• **ABOUT THIS EXERCISE**: As the answer, give every line of the records that includes the word "have".

• **EXTRACTED RECORDS**:
"""

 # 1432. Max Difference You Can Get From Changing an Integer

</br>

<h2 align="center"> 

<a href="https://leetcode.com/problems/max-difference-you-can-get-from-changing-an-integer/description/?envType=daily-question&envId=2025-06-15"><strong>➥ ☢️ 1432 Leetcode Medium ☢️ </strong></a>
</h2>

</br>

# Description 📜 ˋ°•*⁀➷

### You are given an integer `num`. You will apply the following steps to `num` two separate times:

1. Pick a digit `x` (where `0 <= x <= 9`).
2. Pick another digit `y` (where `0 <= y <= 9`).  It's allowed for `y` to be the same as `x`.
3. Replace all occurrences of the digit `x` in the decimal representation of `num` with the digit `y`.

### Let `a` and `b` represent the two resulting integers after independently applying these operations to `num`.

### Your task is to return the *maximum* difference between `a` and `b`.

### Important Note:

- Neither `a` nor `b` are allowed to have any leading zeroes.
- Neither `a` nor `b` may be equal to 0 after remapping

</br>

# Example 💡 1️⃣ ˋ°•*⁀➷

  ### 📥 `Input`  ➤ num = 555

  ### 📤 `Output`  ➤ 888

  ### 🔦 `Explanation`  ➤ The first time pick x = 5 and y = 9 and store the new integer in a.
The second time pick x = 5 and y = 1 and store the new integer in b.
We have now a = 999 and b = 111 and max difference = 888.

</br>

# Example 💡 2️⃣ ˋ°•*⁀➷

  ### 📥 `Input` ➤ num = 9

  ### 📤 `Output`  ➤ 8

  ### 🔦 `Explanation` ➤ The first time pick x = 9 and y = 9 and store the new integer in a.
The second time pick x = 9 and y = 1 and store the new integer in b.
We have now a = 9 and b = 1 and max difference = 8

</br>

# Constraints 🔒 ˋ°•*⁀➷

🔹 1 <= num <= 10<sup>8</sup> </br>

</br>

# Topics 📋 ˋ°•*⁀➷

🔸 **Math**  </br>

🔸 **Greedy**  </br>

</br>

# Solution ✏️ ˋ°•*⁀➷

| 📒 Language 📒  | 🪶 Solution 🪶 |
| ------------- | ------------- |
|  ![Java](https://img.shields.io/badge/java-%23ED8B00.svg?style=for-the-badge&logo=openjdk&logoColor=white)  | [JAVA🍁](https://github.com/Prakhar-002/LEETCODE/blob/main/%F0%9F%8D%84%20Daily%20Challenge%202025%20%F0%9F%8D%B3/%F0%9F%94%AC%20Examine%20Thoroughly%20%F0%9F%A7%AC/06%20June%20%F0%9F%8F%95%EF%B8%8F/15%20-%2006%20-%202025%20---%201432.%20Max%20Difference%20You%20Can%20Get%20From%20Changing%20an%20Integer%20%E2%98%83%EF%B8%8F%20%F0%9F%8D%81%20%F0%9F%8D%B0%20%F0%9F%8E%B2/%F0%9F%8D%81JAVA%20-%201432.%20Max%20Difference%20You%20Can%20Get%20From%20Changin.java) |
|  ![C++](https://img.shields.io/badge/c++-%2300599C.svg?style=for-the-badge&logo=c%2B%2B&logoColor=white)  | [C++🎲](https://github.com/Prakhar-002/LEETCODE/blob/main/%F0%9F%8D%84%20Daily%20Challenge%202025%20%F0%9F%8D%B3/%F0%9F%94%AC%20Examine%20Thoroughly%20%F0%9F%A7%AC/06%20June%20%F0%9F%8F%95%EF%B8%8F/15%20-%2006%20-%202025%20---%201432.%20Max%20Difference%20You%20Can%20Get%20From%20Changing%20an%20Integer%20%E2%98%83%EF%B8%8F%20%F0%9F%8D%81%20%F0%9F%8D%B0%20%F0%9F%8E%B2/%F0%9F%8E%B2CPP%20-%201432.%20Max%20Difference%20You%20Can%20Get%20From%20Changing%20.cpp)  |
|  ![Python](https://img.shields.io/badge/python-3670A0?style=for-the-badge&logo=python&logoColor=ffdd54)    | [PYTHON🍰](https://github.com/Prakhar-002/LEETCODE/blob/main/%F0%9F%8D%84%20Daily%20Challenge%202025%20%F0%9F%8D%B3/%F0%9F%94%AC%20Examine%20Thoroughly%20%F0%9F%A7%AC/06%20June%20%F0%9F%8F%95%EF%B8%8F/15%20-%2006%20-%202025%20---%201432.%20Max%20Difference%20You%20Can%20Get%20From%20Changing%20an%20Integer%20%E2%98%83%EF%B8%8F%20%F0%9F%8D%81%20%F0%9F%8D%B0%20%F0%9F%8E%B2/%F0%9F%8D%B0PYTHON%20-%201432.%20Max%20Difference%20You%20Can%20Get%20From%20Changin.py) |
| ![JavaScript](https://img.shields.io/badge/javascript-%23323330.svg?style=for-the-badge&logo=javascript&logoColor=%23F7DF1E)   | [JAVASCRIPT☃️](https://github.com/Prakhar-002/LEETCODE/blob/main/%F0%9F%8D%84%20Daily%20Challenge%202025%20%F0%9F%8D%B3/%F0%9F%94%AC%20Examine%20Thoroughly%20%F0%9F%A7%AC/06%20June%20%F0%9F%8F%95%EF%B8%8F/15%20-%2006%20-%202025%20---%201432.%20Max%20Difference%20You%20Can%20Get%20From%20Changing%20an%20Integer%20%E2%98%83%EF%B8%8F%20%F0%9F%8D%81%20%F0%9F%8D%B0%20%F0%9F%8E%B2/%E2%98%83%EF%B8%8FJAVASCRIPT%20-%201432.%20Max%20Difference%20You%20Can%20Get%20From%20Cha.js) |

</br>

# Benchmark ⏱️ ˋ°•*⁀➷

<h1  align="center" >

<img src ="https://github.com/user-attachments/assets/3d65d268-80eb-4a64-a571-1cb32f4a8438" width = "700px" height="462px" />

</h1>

"""

• **SOLVED PROBLEM**:
- Neither `a` nor `b` are allowed to have any leading zeroes.
We have now a = 999 and b = 111 and max difference = 888.
We have now a = 9 and b = 1 and max difference = 8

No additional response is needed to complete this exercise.